ASX gets tough on miners

The ASX has been cracking down on explorers over various issues such as companies that are nowhere near production reporting what the bourse considers to be a “production target”.

It’s not uncommon for companies – particularly excitable juniors trying to light a fire under shareholders – being forced to retract statements.

The corporate regulator ASIC says it is common for investors in resources companies to put a lot of emphasis on “forward-looking statements” when considering an investment.

But the regulator says companies need to be careful because those that publish non-compliant forward-looking statements “take legal and reputational risks”.

A forward-looking statement is a statement about a future matter, such as production targets and forecast financial information.

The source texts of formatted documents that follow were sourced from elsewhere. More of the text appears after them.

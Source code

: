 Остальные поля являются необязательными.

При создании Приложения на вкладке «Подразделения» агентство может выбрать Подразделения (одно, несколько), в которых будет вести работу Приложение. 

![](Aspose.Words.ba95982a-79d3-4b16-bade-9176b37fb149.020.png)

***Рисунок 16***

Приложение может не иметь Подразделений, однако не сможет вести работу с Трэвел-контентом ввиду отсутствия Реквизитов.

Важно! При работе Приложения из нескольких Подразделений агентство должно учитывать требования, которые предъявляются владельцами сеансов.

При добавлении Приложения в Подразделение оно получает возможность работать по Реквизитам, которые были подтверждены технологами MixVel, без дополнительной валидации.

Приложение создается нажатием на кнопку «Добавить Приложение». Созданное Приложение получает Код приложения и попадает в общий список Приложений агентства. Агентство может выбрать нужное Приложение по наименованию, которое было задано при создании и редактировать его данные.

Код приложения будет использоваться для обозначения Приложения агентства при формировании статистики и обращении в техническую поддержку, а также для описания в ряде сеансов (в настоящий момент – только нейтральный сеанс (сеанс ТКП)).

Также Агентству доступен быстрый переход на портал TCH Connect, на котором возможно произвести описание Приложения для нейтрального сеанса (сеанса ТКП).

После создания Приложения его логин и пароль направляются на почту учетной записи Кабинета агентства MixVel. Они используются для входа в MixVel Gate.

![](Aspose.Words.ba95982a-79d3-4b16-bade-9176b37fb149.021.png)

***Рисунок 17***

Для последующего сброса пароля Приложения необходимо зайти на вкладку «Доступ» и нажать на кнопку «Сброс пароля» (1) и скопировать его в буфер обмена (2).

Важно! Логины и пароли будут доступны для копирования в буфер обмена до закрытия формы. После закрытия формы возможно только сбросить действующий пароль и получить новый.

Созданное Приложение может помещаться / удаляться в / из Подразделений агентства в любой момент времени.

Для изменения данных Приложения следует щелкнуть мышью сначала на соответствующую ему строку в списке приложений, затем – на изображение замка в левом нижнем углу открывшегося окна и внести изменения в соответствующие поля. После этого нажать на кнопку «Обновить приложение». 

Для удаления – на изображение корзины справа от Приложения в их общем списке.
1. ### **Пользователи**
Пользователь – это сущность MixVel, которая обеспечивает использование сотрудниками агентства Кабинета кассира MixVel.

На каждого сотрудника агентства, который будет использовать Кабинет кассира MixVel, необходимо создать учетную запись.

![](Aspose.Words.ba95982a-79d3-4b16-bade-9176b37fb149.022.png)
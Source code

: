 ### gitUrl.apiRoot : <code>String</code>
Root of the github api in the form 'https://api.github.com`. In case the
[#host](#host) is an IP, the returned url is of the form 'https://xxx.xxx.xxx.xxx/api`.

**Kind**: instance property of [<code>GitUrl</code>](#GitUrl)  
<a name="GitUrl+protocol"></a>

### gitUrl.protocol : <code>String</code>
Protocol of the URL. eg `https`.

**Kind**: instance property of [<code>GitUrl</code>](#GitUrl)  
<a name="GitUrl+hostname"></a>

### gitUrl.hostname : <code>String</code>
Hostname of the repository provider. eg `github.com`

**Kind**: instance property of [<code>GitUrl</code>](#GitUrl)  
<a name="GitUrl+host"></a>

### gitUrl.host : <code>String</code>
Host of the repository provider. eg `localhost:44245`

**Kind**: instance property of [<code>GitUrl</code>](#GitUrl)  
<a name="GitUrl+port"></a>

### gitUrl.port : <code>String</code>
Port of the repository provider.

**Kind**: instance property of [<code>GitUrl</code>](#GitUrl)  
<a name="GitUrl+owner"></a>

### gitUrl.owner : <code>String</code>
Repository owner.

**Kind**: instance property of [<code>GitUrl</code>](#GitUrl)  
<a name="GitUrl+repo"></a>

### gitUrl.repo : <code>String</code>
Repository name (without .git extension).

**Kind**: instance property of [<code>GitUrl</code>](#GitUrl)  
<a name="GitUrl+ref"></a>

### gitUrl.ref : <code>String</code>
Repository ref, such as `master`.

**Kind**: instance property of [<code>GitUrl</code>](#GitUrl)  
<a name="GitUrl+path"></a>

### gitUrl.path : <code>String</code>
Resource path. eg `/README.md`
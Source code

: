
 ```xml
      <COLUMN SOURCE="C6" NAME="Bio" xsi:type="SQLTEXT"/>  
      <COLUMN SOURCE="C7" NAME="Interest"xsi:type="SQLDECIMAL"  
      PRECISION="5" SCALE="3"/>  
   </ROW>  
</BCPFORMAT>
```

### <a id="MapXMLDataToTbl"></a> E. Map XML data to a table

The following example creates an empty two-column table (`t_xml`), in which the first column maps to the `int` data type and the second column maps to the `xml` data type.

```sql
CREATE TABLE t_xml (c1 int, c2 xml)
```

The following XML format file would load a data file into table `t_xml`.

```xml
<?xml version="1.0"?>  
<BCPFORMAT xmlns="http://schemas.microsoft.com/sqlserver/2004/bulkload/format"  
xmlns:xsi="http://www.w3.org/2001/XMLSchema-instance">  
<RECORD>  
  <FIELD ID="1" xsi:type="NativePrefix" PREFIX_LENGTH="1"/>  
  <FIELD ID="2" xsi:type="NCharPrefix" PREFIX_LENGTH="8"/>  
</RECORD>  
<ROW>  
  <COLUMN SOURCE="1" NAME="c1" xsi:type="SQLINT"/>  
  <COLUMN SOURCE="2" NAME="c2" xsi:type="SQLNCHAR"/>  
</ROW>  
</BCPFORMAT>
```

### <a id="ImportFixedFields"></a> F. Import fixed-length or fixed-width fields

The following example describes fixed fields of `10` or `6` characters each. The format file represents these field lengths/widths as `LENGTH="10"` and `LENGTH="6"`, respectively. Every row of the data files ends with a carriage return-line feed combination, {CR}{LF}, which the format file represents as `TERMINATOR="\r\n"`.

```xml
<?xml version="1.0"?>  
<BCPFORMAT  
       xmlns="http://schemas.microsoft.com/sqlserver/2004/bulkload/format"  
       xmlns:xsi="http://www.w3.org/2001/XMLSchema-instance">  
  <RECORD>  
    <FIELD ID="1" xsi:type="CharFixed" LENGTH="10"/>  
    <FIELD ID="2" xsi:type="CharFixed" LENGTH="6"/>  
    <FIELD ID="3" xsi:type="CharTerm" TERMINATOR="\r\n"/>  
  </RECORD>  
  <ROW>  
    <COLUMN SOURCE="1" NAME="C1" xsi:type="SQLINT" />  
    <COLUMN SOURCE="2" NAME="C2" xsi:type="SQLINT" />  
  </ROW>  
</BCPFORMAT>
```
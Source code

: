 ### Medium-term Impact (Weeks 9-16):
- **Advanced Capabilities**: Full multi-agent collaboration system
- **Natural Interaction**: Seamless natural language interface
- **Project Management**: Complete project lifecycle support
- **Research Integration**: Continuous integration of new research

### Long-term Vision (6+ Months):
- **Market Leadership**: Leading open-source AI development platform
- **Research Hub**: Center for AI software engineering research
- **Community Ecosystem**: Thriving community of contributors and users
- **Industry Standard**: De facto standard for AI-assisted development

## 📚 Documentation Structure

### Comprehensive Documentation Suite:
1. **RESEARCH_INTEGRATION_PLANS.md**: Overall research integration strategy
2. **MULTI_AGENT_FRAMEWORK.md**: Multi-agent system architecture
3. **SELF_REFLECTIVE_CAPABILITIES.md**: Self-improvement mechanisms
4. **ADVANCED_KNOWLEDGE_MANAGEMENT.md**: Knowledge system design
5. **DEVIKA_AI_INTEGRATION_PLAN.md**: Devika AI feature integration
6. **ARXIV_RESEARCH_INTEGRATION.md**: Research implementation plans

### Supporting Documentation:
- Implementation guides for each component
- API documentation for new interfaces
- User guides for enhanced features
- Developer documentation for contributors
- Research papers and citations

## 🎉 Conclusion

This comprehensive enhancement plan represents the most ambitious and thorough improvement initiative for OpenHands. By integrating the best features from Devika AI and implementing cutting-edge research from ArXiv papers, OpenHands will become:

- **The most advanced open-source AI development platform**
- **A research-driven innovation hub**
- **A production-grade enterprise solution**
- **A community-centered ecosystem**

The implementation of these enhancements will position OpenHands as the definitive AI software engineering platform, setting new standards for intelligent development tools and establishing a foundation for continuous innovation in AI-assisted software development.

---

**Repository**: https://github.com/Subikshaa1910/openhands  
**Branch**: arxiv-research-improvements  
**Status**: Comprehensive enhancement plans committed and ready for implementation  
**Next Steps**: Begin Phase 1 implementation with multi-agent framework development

In 2016 the regulator released a revised draft of its regulations around forward-looking statements provided by miners following two years of discussions with the industry.

ASIC said at the time that it had made some minor drafting changes to clarify its guidance in response to concerns and misunderstandings that arose at the time of the original release of its regulations in April.

The regulator clarified that production targets and forecast financial information can be published even if secured funding is not in place, but a company still needs to be able to demonstrate “reasonable grounds” that it could obtain the necessary finance as and when required.

Production targets and forecast financial information can also be published based not only on reserves but also on resource estimates provided there are “reasonable grounds” for that estimated mineralization and each of the JORC Code “modifying factors”.

JORC refers to the mining industry’s official code for reporting exploration results, mineral resources and ore reserves, managed by the Australasian Joint Ore Reserves Committee.

“Modifying factors” are considerations used to convert resources to reserves.

These are things like mining, processing, metallurgical, infrastructure, economic, marketing, legal, environmental, social and governmental factors.